## What to produce
From the listing below, copy each line where "앵커피어" occurs.

## Dataset records
+--

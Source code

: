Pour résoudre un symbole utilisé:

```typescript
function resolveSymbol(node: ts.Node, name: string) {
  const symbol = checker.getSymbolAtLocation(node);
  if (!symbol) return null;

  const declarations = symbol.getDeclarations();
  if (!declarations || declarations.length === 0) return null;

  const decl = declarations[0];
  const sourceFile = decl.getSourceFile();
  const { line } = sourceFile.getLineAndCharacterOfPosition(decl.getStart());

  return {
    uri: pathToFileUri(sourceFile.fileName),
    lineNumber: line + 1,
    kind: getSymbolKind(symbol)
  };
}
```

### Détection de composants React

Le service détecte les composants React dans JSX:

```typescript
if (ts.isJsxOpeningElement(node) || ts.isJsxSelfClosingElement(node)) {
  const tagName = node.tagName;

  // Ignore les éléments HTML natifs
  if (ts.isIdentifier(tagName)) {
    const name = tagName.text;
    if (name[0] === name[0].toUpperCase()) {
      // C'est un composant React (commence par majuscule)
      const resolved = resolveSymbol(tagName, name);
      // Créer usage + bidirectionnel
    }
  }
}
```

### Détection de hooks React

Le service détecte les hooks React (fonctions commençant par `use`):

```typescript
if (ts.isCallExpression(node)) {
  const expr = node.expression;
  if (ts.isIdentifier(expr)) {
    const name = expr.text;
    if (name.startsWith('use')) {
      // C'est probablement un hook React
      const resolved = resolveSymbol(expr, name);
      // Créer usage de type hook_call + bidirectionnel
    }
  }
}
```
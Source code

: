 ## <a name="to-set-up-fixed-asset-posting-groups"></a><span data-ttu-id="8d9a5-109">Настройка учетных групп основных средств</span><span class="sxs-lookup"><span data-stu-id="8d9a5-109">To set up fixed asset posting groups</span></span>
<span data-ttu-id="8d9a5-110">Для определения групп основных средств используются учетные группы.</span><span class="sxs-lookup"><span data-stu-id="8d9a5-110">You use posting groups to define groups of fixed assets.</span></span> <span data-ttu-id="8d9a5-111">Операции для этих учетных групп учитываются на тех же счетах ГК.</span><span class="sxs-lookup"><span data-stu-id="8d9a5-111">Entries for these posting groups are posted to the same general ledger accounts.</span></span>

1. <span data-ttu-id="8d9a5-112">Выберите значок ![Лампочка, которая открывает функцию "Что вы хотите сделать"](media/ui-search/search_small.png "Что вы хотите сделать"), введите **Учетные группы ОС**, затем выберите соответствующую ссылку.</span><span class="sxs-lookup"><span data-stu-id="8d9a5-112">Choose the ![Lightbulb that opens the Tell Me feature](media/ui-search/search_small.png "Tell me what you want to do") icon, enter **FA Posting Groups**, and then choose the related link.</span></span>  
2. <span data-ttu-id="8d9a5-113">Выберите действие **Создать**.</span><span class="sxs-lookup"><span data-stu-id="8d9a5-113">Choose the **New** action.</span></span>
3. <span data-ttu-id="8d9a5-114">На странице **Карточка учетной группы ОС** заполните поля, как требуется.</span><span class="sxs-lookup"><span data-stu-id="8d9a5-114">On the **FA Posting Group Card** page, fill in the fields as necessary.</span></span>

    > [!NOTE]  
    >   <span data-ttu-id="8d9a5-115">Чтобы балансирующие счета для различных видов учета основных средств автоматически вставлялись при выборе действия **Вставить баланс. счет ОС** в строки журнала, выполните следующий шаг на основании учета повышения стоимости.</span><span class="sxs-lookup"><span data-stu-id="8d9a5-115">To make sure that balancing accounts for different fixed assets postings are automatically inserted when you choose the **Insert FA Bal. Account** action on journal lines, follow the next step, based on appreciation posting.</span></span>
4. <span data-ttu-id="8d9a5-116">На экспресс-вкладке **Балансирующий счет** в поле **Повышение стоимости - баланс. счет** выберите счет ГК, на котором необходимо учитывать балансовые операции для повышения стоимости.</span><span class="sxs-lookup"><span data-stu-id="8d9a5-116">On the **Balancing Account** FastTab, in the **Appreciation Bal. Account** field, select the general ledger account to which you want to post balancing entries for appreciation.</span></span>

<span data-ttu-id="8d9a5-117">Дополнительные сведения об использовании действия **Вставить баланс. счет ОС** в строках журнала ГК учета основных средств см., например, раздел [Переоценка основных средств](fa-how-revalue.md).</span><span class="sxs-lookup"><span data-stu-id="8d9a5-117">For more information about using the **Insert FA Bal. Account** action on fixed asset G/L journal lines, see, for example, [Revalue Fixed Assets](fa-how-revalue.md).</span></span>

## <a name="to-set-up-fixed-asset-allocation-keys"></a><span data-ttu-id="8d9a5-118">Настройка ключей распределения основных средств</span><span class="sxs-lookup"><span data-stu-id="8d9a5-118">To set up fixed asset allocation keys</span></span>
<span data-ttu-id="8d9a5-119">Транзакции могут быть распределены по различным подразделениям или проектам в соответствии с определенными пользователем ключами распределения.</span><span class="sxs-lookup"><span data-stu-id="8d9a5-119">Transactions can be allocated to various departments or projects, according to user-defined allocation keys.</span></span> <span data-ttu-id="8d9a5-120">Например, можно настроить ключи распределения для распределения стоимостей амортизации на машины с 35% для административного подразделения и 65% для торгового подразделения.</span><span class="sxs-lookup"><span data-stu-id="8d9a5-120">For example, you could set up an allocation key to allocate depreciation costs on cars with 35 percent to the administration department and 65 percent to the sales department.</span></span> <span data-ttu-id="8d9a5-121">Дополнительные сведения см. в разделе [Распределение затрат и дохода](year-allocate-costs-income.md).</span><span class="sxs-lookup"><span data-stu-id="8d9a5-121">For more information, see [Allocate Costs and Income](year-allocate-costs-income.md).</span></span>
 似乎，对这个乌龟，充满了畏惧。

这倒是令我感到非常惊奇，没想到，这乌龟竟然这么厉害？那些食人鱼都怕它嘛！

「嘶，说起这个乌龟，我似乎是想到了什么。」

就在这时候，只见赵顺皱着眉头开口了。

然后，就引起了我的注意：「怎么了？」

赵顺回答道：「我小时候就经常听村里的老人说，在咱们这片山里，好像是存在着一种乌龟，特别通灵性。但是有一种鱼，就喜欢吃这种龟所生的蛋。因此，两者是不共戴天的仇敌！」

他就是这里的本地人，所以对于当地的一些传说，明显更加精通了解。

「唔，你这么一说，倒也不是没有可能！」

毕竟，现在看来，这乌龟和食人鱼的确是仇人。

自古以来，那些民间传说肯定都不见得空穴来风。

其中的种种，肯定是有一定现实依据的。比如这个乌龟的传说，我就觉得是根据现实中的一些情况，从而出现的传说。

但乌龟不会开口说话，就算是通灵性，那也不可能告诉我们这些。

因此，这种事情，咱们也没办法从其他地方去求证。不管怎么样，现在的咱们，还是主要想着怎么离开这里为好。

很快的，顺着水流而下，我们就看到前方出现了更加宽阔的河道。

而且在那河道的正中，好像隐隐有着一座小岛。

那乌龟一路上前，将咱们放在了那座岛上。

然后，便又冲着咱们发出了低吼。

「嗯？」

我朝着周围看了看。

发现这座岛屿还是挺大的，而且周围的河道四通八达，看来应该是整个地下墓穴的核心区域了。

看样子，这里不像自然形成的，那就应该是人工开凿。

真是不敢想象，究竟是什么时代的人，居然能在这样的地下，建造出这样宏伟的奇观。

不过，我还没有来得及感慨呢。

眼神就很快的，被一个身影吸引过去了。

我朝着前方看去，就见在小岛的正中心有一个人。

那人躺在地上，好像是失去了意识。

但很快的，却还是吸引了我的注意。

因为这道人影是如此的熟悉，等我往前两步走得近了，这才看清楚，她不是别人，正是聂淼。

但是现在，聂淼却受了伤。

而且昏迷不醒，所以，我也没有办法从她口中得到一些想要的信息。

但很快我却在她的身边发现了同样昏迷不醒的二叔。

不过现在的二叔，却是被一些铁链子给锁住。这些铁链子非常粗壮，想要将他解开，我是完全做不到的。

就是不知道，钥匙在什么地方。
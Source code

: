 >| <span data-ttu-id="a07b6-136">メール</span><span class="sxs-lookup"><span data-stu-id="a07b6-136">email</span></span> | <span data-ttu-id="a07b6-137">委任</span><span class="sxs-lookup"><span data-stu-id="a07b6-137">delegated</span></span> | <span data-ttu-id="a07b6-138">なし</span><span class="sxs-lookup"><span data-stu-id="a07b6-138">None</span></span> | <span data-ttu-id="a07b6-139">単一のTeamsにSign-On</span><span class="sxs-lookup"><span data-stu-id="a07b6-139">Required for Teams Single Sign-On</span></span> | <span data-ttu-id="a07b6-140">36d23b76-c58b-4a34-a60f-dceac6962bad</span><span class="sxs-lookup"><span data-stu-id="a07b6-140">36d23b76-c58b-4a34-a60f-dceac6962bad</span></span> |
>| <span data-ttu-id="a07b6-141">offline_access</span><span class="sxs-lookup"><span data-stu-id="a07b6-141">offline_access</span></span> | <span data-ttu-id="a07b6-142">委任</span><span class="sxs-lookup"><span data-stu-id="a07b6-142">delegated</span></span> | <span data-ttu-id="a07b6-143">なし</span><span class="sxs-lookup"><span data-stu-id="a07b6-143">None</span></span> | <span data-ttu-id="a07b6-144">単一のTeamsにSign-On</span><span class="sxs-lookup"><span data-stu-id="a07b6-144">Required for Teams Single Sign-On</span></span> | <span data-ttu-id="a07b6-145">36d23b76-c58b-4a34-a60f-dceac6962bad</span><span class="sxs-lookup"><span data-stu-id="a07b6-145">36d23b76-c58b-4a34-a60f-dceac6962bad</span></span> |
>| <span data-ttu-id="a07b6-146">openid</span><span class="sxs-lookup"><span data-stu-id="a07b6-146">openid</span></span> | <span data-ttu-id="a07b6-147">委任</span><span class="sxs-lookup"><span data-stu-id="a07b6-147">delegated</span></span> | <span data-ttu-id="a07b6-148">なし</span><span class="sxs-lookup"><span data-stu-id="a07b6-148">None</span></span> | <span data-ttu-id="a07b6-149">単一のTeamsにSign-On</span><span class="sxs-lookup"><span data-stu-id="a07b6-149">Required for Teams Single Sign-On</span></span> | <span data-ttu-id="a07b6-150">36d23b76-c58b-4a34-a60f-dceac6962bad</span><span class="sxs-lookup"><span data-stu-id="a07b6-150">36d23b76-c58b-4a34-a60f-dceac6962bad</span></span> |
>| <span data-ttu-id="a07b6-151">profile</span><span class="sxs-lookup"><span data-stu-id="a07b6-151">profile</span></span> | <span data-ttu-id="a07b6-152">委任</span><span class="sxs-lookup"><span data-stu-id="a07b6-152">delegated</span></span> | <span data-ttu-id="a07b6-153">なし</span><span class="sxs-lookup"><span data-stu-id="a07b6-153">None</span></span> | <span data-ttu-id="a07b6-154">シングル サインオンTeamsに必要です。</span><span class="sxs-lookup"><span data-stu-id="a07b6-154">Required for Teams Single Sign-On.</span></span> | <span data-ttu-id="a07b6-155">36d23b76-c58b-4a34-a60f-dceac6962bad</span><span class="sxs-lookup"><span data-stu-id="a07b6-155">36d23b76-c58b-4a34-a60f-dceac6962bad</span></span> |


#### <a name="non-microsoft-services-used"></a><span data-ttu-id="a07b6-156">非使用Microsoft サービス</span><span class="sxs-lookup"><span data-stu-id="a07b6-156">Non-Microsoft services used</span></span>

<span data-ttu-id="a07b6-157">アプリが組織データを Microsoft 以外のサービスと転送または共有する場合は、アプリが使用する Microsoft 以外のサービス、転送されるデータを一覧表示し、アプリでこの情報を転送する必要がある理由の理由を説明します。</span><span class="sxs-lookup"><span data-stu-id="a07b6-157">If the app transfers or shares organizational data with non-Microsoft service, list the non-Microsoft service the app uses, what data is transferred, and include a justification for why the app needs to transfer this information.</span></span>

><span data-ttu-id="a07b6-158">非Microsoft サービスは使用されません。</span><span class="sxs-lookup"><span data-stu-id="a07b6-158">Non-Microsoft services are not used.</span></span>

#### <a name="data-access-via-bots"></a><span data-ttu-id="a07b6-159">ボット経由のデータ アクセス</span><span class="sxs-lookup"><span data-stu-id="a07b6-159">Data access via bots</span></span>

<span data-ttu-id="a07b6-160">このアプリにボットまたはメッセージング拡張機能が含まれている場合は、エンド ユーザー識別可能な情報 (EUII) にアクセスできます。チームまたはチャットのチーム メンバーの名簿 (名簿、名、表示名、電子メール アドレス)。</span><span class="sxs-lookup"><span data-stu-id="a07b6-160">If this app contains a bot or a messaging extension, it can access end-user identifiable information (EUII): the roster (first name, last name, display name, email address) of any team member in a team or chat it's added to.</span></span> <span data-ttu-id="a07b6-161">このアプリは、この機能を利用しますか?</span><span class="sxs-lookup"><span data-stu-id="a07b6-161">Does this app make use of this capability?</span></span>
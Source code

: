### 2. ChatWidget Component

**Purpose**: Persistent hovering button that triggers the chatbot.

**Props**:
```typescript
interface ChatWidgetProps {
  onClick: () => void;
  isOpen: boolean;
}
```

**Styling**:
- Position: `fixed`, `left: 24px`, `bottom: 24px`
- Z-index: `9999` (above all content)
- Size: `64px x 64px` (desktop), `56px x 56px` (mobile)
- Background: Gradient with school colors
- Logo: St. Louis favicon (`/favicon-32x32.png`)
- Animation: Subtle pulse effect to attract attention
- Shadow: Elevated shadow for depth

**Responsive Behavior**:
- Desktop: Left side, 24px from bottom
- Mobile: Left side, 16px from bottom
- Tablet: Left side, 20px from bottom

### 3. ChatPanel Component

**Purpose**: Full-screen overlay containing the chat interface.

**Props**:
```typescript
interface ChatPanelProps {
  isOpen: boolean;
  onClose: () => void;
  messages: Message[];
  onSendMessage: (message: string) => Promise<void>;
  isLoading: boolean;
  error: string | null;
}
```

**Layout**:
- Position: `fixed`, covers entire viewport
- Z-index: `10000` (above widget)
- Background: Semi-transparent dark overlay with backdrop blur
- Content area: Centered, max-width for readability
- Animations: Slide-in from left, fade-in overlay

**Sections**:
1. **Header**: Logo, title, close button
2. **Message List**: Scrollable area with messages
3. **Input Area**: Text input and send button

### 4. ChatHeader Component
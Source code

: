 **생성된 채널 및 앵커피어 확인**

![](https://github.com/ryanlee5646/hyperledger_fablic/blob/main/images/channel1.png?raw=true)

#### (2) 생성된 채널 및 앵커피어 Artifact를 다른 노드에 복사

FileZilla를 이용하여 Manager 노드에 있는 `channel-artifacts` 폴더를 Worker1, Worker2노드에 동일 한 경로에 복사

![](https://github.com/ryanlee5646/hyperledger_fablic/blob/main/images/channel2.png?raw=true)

+--

## Output
: **생성된 채널 및 앵커피어 확인**
#### (2) 생성된 채널 및 앵커피어 Artifact를 다른 노드에 복사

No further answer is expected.